Addressing petitioner’s contention that a public hearing was required, we conclude that DEC’s decision to treat the amendment as a minor adjustment to clarify and/or correct a minor error in the boundary of wetland HN-2 is in conformity with its broad authority to readjust a final wetlands map (ECL 24-0301 [6]; see, Matter of Wedinger v Goldberger, 71 NY2d 428, 436, cert denied 488 US 850). The notice requirement which must be provided to each owner of record (see, ECL 24-0301 [6]; 6 NYCRR 664.7), in the instance of a minor adjustment, does not require a public hearing unless respondent determines that it is appropriate (6 NYCRR 664.7 [a] [2] [ii]). The instant amendment extended the boundary of wetland HN-2, a 650-acre area, by 200 feet, by 50 feet or 0.23 of an acre in scope.
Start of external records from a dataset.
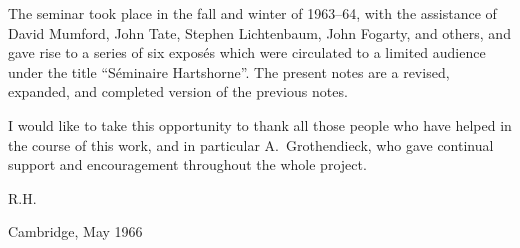 \documentclass[12pt]{book}
\theoremstyle{definition}
\theoremstyle{plain}
\begin{document}
The seminar took place in the fall and winter of 1963--64, with the assistance of David Mumford, John Tate, Stephen Lichtenbaum, John Fogarty, and others, and gave rise to a series of six exposés which were circulated to a limited audience under the title ``Séminaire Hartshorne''. The present notes are a revised, expanded, and completed version of the previous notes.

I would like to take this opportunity to thank all those people who have helped in the course of this work, and in particular A.~Grothendieck, who gave continual support and encouragement throughout the whole project.

\vspace{1cm}
\hfill R.H.\par
\hfill Cambridge, May 1966

\clearpage
\tableofcontents

\mainmatter
\renewcommand{\thechapter}{\Roman{chapter}}









\end{document}
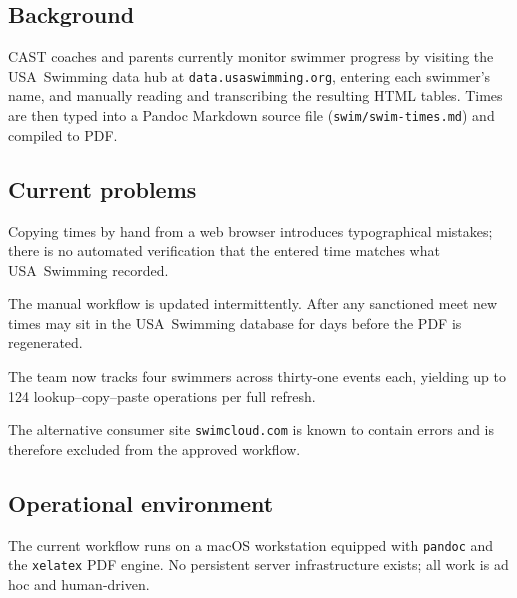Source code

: \documentclass[12pt]{article}
\newcommand{\code}[1]{\texttt{#1}}
\begin{document}
\subsection{Background}

CAST coaches and parents currently monitor swimmer progress by
visiting the USA~Swimming data hub at
\texttt{data.usaswimming.org}, entering each swimmer's name, and
manually reading and transcribing the resulting HTML tables.
Times are then typed into a Pandoc Markdown source file
(\code{swim/swim-times.md}) and compiled to PDF.

\subsection{Current problems}

\begin{description}[style=nextline]
  \item[Manual transcription errors.]
        Copying times by hand from a web browser introduces
        typographical mistakes; there is no automated verification
        that the entered time matches what USA~Swimming recorded.

  \item[Stale data.]
        The manual workflow is updated intermittently.  After any
        sanctioned meet new times may sit in the USA~Swimming
        database for days before the PDF is regenerated.

  \item[Scalability.]
        The team now tracks four swimmers across thirty-one events
        each, yielding up to 124 lookup--copy--paste operations per
        full refresh.

  \item[Swimcloud unreliability.]
        The alternative consumer site \texttt{swimcloud.com} is
        known to contain errors and is therefore excluded from the
        approved workflow.
\end{description}

\subsection{Operational environment}

The current workflow runs on a macOS workstation equipped with
\code{pandoc} and the \code{xelatex} PDF engine.  No persistent
server infrastructure exists; all work is ad hoc and human-driven.

\end{document}
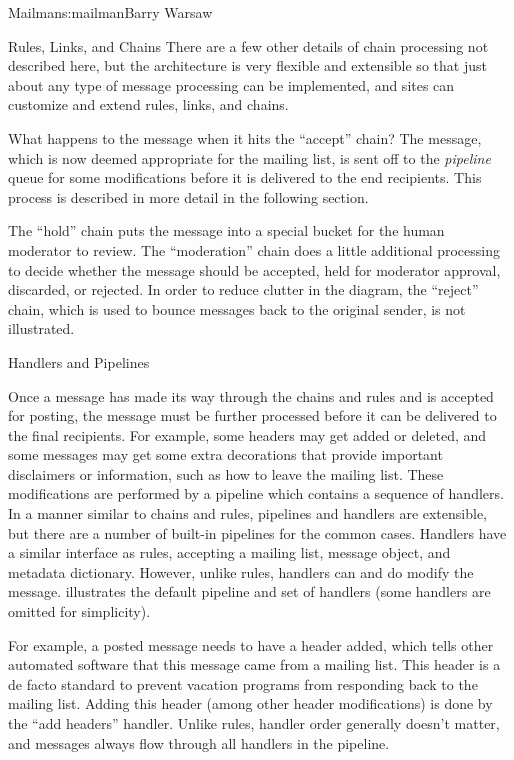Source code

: \begin{aosachapter}{Mailman}{s:mailman}{Barry Warsaw}
\begin{aosasect1}{Rules, Links, and Chains}
There are a few other details of chain processing not described here,
but the architecture is very flexible and extensible so that just
about any type of message processing can be implemented, and sites can
customize and extend rules, links, and chains.

What happens to the message when it hits the ``accept'' chain?  The
message, which is now deemed appropriate for the mailing list, is sent
off to the \emph{pipeline} queue for some modifications before it is
delivered to the end recipients.  This process is described in more
detail in the following section.

The ``hold'' chain puts the message into a special bucket for the
human moderator to review.  The ``moderation'' chain does a little
additional processing to decide whether the message should be
accepted, held for moderator approval, discarded, or rejected.  In
order to reduce clutter in the diagram, the ``reject'' chain, which is
used to bounce messages back to the original sender, is not
illustrated.

\end{aosasect1}

\begin{aosasect1}{Handlers and Pipelines}

Once a message has made its way through the chains and rules and 
is accepted for posting, the message must be further processed
before it can be delivered to the final recipients.  For example, some
headers may get added or deleted, and some messages may get some extra
decorations that provide important disclaimers or information, such as
how to leave the mailing list.  These modifications are performed by a
pipeline which contains a sequence of handlers.  In a
manner similar to chains and rules, pipelines and handlers are
extensible, but there are a number of built-in pipelines for the
common cases.  Handlers have a similar interface as rules, accepting a
mailing list, message object, and metadata dictionary.  However, unlike
rules, handlers can and do modify the message.  
 illustrates the default pipeline and
set of handlers (some handlers are omitted for simplicity).


For example, a posted message needs to have a 
header added, which tells other automated software that this message
came from a mailing list.  This header is a de facto standard to
prevent vacation programs from responding back to the mailing list.
Adding this header (among other header modifications) is done by the
``add headers'' handler.  Unlike rules, handler order generally
doesn't matter, and messages always flow through all handlers in the
pipeline.


\end{aosasect1}
\end{aosachapter}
We find respondent’s conclusion that a public hearing was not required regarding this minor adjustment and that written comment was sufficient to be rational and reasonable. The written procedure gave petitioner an opportunity to present its arguments against the proposal, and respondent responded to each of petitioner’s arguments and concerns.
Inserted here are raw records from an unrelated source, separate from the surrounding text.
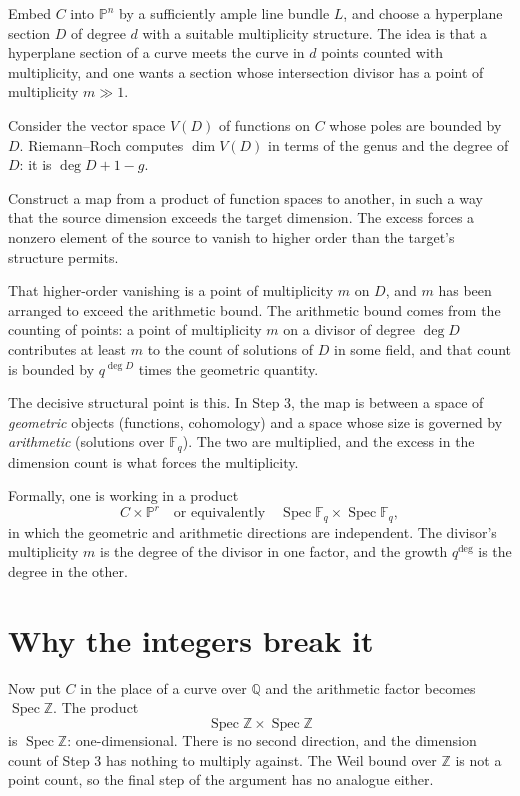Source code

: \begin{description}[style=nextline,leftmargin=0pt,labelwidth=0pt,labelsep=0pt,font=\sffamily\bfseries\small,
  itemsep=6pt]
\item[Step 1.] Embed $C$ into $\mathbb{P}^n$ by a sufficiently ample line bundle
$L$, and choose a hyperplane section $D$ of degree $d$ with a suitable
multiplicity structure. The idea is that a hyperplane section of a curve meets
the curve in $d$ points counted with multiplicity, and one wants a section
whose intersection divisor has a point of multiplicity $m \gg 1$.
\item[Step 2.] Consider the vector space $V(D)$ of functions on $C$ whose poles
are bounded by $D$. Riemann--Roch computes $\dim V(D)$ in terms of the genus and
the degree of $D$: it is $\deg D + 1 - g$.
\item[Step 3.] Construct a map from a product of function spaces to another, in
such a way that the source dimension exceeds the target dimension. The excess
forces a nonzero element of the source to vanish to higher order than the
target's structure permits.
\item[Step 4.] That higher-order vanishing is a point of multiplicity $m$ on
$D$, and $m$ has been arranged to exceed the arithmetic bound. The arithmetic
bound comes from the counting of points: a point of multiplicity $m$ on a
divisor of degree $\deg D$ contributes at least $m$ to the count of solutions
of $D$ in some field, and that count is bounded by $q^{\deg D}$ times the
geometric quantity.
\end{description}

The decisive structural point is this. In Step 3, the map is between a space
of \emph{geometric} objects (functions, cohomology) and a space whose size is
governed by \emph{arithmetic} (solutions over $\mathbb{F}_q$). The two are
multiplied, and the excess in the dimension count is what forces the
multiplicity.

Formally, one is working in a product
\begin{equation}
C \times \mathbb{P}^{r} \quad\text{or equivalently}\quad \operatorname{Spec}\mathbb{F}_q \times \operatorname{Spec}\mathbb{F}_q,
\end{equation}
in which the geometric and arithmetic directions are independent. The divisor's
multiplicity $m$ is the degree of the divisor in one factor, and the growth
$q^{\deg}$ is the degree in the other.

\section{Why the integers break it}Now put $C$ in the place of a curve over $\mathbb{Q}$ and the arithmetic factor
becomes $\operatorname{Spec}\mathbb{Z}$. The product
\[
\operatorname{Spec}\mathbb{Z} \times \operatorname{Spec}\mathbb{Z}
\]
is $\operatorname{Spec}\mathbb{Z}$: one-dimensional. There is no second
direction, and the dimension count of Step 3 has nothing to multiply against.
The Weil bound over $\mathbb{Z}$ is not a point count, so the final step of the
argument has no analogue either.

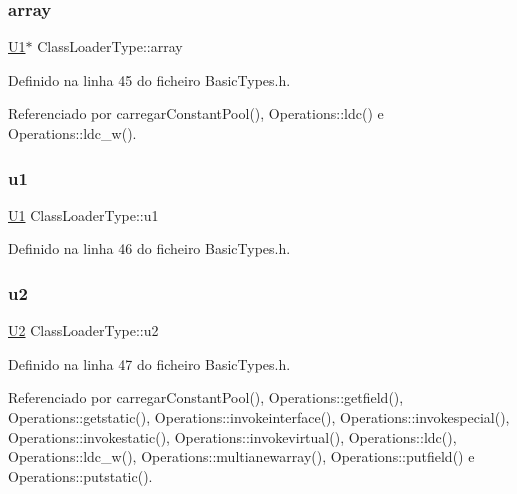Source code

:\subsubsection{\texorpdfstring{array}{array}}
{\footnotesize\ttfamily \hyperlink{BasicTypes_8h_a9bffe5bb2564f91cd90fb7d06848f9a8}{U1}$\ast$ Class\+Loader\+Type\+::array}



Definido na linha 45 do ficheiro Basic\+Types.\+h.



Referenciado por carregar\+Constant\+Pool(), Operations\+::ldc() e Operations\+::ldc\+\_\+w().

\mbox{\label{unionClassLoaderType_ac3612ba54bfba5c4b856dcba8db1a8a8}} 
\subsubsection{\texorpdfstring{u1}{u1}}
{\footnotesize\ttfamily \hyperlink{BasicTypes_8h_a9bffe5bb2564f91cd90fb7d06848f9a8}{U1} Class\+Loader\+Type\+::u1}



Definido na linha 46 do ficheiro Basic\+Types.\+h.

\mbox{\label{unionClassLoaderType_aaf24600dbc4afe99210fa000bdb1e6d7}} 
\subsubsection{\texorpdfstring{u2}{u2}}
{\footnotesize\ttfamily \hyperlink{BasicTypes_8h_a90240657108b1b457eef9d3f76e0202e}{U2} Class\+Loader\+Type\+::u2}



Definido na linha 47 do ficheiro Basic\+Types.\+h.



Referenciado por carregar\+Constant\+Pool(), Operations\+::getfield(), Operations\+::getstatic(), Operations\+::invokeinterface(), Operations\+::invokespecial(), Operations\+::invokestatic(), Operations\+::invokevirtual(), Operations\+::ldc(), Operations\+::ldc\+\_\+w(), Operations\+::multianewarray(), Operations\+::putfield() e Operations\+::putstatic().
Addressing petitioner’s assertion that respondent’s final determination to amend was arbitrary and capricious, we note that wetlands vegetation were identified in the area in question, in a narrow channel on petitioner’s property. The channel is contiguous to the previously mapped wetland HN-2. There was an abrupt demarcation between the wetlands vegetation at the bottom of the channel and the upland vegetation at the top thereof. The boundary was marked at the wetland edge at the bottom of the channel. Since boundaries of a freshwater wetland are defined as the "outer limit of the vegetation specified in [ECL 24-0107 (1) (a) & (b)]” (ECL 24-0107 [3]), the use of the obvious edge of the wetlands vegetation was appropriate. Since there was no transition zone of wetlands and upland vegetation but a sharp demarcation, no special delineation procedure was required. The memorandum of the DEC employee who personally inspected the area supplied the substantial evidence to uphold respondent’s decision.

We find petitioner’s final contention, that respondent was required to examine soil surveys not mandated and reject the challenge to the mapping procedure, as without merit.

*901Cardona, P. J., White, Casey and Spain, JJ., concur. Ordered that the judgment is affirmed, without costs.